Photos: Rodger Tamblyn

A distinctive mud stone, septaria, was imported from near Harwich and used as the main building material. In the absence of good local building stone, this was supplemented by courses of tile.

The faces were raised, a few courses at a time, and the space between the two faces was filled with layers of septaria and lime mortar.

The wall was not raised as one unit all round its circuit. Instead, it was built in short 40m to 60m sections by a number of ‘gangs’, each almost certainly working at their own speed and, to a limited degree, building them in their own way.

Detailed analysis by the Colchester Archaeological Trust of the Balkerne Gate and the wall to either side of it has identified five different sections of wall, constructed by five different gangs – one for the gate and four for the stretches of wall.

The gang which built the gate favoured pink mortar containing crushed and powdered brick while the gang which built the section to the north of the Balkerne Gate favoured the use of waste from dressing the facing stones as aggregate in their mortar mix.


Historic - Colchester’s famous Roman wall

The distinctive Roman character of the wall is still very evident, although the continued defensive importance of it during the Medieval and Civil War periods is clear.

Eight bastions were added along the south-east circuit in the 14th century, several of which can be seen from Priory Street car park.
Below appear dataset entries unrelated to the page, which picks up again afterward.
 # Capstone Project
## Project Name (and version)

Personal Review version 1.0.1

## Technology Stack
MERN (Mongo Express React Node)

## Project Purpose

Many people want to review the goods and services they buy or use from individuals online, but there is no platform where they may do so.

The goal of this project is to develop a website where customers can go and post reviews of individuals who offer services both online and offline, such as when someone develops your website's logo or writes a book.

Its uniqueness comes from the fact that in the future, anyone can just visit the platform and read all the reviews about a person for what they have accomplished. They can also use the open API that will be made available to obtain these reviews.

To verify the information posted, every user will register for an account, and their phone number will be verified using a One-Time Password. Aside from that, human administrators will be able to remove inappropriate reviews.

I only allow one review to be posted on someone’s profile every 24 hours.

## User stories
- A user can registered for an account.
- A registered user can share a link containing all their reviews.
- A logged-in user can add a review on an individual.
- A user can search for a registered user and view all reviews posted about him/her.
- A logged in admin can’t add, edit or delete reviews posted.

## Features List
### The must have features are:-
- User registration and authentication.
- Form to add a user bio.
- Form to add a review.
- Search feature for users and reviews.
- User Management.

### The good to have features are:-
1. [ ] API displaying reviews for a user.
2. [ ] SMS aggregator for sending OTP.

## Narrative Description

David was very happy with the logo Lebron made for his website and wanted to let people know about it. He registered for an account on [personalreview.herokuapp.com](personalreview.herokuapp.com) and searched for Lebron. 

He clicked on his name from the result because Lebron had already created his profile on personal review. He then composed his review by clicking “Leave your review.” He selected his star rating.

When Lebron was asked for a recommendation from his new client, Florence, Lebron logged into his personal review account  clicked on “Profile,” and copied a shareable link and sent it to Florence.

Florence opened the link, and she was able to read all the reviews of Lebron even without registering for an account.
The defences suffered significant damage during the Civil War Siege of 1648, beginning a period of post-medieval robbing and collapse.

Colchester Council cares for the wall under a Heritage Partnership Agreement with Historic England. Under the council’s property management arm, Colchester Borough Homes, there has been a major programme of repairs and maintenance over the last few years to ensure the wall is preserved for future generations.

The conservation work is being carried out by Stone Technical Services, experts in historic building restoration and maintenance.

The materials used must match the existing appearance of the wall as closely as possible in order to preserve its character.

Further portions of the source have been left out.